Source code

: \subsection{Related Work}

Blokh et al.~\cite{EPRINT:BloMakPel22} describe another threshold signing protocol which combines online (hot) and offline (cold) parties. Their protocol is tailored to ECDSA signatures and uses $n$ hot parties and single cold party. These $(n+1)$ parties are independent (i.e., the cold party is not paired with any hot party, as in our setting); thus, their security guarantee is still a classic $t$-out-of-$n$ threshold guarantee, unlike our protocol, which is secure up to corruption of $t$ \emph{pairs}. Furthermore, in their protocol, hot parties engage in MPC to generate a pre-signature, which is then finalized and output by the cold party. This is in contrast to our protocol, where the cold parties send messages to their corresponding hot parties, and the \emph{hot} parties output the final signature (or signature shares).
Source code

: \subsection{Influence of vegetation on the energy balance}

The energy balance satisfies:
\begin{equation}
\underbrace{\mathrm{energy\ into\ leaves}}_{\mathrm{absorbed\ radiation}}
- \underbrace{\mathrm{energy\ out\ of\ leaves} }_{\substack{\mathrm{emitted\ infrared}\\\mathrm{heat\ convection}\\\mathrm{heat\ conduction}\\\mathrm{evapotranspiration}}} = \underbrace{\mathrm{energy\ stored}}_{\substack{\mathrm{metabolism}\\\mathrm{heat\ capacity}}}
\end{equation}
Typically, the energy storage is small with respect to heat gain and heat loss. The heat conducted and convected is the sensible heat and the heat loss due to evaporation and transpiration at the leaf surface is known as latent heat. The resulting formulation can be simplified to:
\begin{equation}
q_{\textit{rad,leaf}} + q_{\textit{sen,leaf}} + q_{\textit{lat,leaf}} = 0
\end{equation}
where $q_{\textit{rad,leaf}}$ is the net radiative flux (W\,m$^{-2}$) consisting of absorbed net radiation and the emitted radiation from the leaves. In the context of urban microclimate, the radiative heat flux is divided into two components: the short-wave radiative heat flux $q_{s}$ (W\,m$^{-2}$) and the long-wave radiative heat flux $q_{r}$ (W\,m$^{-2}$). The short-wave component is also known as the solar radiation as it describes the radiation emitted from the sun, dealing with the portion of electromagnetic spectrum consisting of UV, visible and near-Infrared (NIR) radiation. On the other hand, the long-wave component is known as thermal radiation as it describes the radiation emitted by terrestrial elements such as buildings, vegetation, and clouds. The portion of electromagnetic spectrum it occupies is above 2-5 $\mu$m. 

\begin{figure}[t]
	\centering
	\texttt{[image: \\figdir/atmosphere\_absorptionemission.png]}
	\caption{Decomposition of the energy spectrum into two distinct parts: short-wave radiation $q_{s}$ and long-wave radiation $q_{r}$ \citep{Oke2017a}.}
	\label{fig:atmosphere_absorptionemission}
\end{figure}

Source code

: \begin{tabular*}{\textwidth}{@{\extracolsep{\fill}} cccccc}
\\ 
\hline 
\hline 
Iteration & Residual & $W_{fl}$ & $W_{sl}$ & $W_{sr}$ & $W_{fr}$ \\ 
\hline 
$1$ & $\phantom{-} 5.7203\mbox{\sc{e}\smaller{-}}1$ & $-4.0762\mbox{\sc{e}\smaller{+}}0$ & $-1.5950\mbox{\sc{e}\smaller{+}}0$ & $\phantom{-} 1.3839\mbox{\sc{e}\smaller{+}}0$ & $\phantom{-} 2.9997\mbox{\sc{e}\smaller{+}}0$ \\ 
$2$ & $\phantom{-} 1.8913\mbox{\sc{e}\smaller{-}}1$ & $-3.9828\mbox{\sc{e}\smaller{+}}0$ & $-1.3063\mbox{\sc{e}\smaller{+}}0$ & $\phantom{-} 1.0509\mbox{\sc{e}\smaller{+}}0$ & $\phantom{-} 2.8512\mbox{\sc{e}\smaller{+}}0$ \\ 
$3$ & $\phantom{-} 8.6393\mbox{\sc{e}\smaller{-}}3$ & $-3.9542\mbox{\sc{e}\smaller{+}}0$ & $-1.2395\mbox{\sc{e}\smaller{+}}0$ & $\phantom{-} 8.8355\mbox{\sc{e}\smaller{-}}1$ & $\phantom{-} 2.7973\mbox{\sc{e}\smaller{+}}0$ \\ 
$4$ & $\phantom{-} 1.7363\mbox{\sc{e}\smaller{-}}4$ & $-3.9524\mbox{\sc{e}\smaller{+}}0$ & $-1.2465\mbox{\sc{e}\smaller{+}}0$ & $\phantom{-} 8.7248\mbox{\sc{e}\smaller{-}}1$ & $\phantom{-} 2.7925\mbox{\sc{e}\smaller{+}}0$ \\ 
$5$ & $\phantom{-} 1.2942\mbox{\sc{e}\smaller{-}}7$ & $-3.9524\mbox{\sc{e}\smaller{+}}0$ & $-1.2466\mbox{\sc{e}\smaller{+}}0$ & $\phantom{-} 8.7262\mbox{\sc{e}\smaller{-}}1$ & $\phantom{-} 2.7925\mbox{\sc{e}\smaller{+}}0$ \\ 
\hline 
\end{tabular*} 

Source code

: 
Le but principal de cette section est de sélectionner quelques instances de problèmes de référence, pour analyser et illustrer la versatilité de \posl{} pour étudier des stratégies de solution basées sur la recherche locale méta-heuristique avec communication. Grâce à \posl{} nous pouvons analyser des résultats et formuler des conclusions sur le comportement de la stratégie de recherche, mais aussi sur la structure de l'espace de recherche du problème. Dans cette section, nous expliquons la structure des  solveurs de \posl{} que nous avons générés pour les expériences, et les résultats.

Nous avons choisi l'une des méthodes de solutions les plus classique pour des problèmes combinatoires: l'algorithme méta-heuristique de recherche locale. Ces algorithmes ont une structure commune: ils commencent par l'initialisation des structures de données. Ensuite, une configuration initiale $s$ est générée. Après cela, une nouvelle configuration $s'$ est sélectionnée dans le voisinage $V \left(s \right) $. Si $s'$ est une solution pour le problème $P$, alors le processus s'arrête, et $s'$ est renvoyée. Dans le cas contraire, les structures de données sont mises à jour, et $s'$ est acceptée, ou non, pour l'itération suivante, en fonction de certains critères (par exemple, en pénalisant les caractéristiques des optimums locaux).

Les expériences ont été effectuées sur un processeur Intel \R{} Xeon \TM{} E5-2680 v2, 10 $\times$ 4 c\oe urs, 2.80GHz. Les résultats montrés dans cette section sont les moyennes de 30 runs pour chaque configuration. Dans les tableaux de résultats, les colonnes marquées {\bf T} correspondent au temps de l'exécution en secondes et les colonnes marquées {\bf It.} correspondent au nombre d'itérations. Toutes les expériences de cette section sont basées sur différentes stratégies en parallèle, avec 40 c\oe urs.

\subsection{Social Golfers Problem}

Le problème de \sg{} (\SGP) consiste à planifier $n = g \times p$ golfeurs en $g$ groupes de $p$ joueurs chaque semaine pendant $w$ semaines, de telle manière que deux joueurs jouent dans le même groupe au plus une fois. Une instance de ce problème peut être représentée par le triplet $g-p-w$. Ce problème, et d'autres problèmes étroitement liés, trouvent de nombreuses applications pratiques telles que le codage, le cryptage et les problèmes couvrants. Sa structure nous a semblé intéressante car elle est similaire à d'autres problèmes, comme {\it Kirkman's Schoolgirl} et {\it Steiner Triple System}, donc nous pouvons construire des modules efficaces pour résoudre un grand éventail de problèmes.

---

**Exercise prompt**
For every entry above, write out an exact copy.

**Solved problem**
Source code

: \subsection{Related Work}

Blokh et al.~\cite{EPRINT:BloMakPel22} describe another threshold signing protocol which combines online (hot) and offline (cold) parties. Their protocol is tailored to ECDSA signatures and uses $n$ hot parties and single cold party. These $(n+1)$ parties are independent (i.e., the cold party is not paired with any hot party, as in our setting); thus, their security guarantee is still a classic $t$-out-of-$n$ threshold guarantee, unlike our protocol, which is secure up to corruption of $t$ \emph{pairs}. Furthermore, in their protocol, hot parties engage in MPC to generate a pre-signature, which is then finalized and output by the cold party. This is in contrast to our protocol, where the cold parties send messages to their corresponding hot parties, and the \emph{hot} parties output the final signature (or signature shares).
Source code

: \subsection{Influence of vegetation on the energy balance}

The energy balance satisfies:
\begin{equation}
\underbrace{\mathrm{energy\ into\ leaves}}_{\mathrm{absorbed\ radiation}}
- \underbrace{\mathrm{energy\ out\ of\ leaves} }_{\substack{\mathrm{emitted\ infrared}\\\mathrm{heat\ convection}\\\mathrm{heat\ conduction}\\\mathrm{evapotranspiration}}} = \underbrace{\mathrm{energy\ stored}}_{\substack{\mathrm{metabolism}\\\mathrm{heat\ capacity}}}
\end{equation}
Typically, the energy storage is small with respect to heat gain and heat loss. The heat conducted and convected is the sensible heat and the heat loss due to evaporation and transpiration at the leaf surface is known as latent heat. The resulting formulation can be simplified to:
\begin{equation}
q_{\textit{rad,leaf}} + q_{\textit{sen,leaf}} + q_{\textit{lat,leaf}} = 0
\end{equation}
where $q_{\textit{rad,leaf}}$ is the net radiative flux (W\,m$^{-2}$) consisting of absorbed net radiation and the emitted radiation from the leaves. In the context of urban microclimate, the radiative heat flux is divided into two components: the short-wave radiative heat flux $q_{s}$ (W\,m$^{-2}$) and the long-wave radiative heat flux $q_{r}$ (W\,m$^{-2}$). The short-wave component is also known as the solar radiation as it describes the radiation emitted from the sun, dealing with the portion of electromagnetic spectrum consisting of UV, visible and near-Infrared (NIR) radiation. On the other hand, the long-wave component is known as thermal radiation as it describes the radiation emitted by terrestrial elements such as buildings, vegetation, and clouds. The portion of electromagnetic spectrum it occupies is above 2-5 $\mu$m. 

\begin{figure}[t]
	\centering
	\texttt{[image: \\figdir/atmosphere\_absorptionemission.png]}
	\caption{Decomposition of the energy spectrum into two distinct parts: short-wave radiation $q_{s}$ and long-wave radiation $q_{r}$ \citep{Oke2017a}.}
	\label{fig:atmosphere_absorptionemission}
\end{figure}

Source code

: \begin{tabular*}{\textwidth}{@{\extracolsep{\fill}} cccccc}
\\ 
\hline 
\hline 
Iteration & Residual & $W_{fl}$ & $W_{sl}$ & $W_{sr}$ & $W_{fr}$ \\ 
\hline 
$1$ & $\phantom{-} 5.7203\mbox{\sc{e}\smaller{-}}1$ & $-4.0762\mbox{\sc{e}\smaller{+}}0$ & $-1.5950\mbox{\sc{e}\smaller{+}}0$ & $\phantom{-} 1.3839\mbox{\sc{e}\smaller{+}}0$ & $\phantom{-} 2.9997\mbox{\sc{e}\smaller{+}}0$ \\ 
$2$ & $\phantom{-} 1.8913\mbox{\sc{e}\smaller{-}}1$ & $-3.9828\mbox{\sc{e}\smaller{+}}0$ & $-1.3063\mbox{\sc{e}\smaller{+}}0$ & $\phantom{-} 1.0509\mbox{\sc{e}\smaller{+}}0$ & $\phantom{-} 2.8512\mbox{\sc{e}\smaller{+}}0$ \\ 
$3$ & $\phantom{-} 8.6393\mbox{\sc{e}\smaller{-}}3$ & $-3.9542\mbox{\sc{e}\smaller{+}}0$ & $-1.2395\mbox{\sc{e}\smaller{+}}0$ & $\phantom{-} 8.8355\mbox{\sc{e}\smaller{-}}1$ & $\phantom{-} 2.7973\mbox{\sc{e}\smaller{+}}0$ \\ 
$4$ & $\phantom{-} 1.7363\mbox{\sc{e}\smaller{-}}4$ & $-3.9524\mbox{\sc{e}\smaller{+}}0$ & $-1.2465\mbox{\sc{e}\smaller{+}}0$ & $\phantom{-} 8.7248\mbox{\sc{e}\smaller{-}}1$ & $\phantom{-} 2.7925\mbox{\sc{e}\smaller{+}}0$ \\ 
$5$ & $\phantom{-} 1.2942\mbox{\sc{e}\smaller{-}}7$ & $-3.9524\mbox{\sc{e}\smaller{+}}0$ & $-1.2466\mbox{\sc{e}\smaller{+}}0$ & $\phantom{-} 8.7262\mbox{\sc{e}\smaller{-}}1$ & $\phantom{-} 2.7925\mbox{\sc{e}\smaller{+}}0$ \\ 
\hline 
\end{tabular*} 

Source code

: 
Le but principal de cette section est de sélectionner quelques instances de problèmes de référence, pour analyser et illustrer la versatilité de \posl{} pour étudier des stratégies de solution basées sur la recherche locale méta-heuristique avec communication. Grâce à \posl{} nous pouvons analyser des résultats et formuler des conclusions sur le comportement de la stratégie de recherche, mais aussi sur la structure de l'espace de recherche du problème. Dans cette section, nous expliquons la structure des  solveurs de \posl{} que nous avons générés pour les expériences, et les résultats.

Nous avons choisi l'une des méthodes de solutions les plus classique pour des problèmes combinatoires: l'algorithme méta-heuristique de recherche locale. Ces algorithmes ont une structure commune: ils commencent par l'initialisation des structures de données. Ensuite, une configuration initiale $s$ est générée. Après cela, une nouvelle configuration $s'$ est sélectionnée dans le voisinage $V \left(s \right) $. Si $s'$ est une solution pour le problème $P$, alors le processus s'arrête, et $s'$ est renvoyée. Dans le cas contraire, les structures de données sont mises à jour, et $s'$ est acceptée, ou non, pour l'itération suivante, en fonction de certains critères (par exemple, en pénalisant les caractéristiques des optimums locaux).

Les expériences ont été effectuées sur un processeur Intel \R{} Xeon \TM{} E5-2680 v2, 10 $\times$ 4 c\oe urs, 2.80GHz. Les résultats montrés dans cette section sont les moyennes de 30 runs pour chaque configuration. Dans les tableaux de résultats, les colonnes marquées {\bf T} correspondent au temps de l'exécution en secondes et les colonnes marquées {\bf It.} correspondent au nombre d'itérations. Toutes les expériences de cette section sont basées sur différentes stratégies en parallèle, avec 40 c\oe urs.

\subsection{Social Golfers Problem}

Le problème de \sg{} (\SGP) consiste à planifier $n = g \times p$ golfeurs en $g$ groupes de $p$ joueurs chaque semaine pendant $w$ semaines, de telle manière que deux joueurs jouent dans le même groupe au plus une fois. Une instance de ce problème peut être représentée par le triplet $g-p-w$. Ce problème, et d'autres problèmes étroitement liés, trouvent de nombreuses applications pratiques telles que le codage, le cryptage et les problèmes couvrants. Sa structure nous a semblé intéressante car elle est similaire à d'autres problèmes, comme {\it Kirkman's Schoolgirl} et {\it Steiner Triple System}, donc nous pouvons construire des modules efficaces pour résoudre un grand éventail de problèmes.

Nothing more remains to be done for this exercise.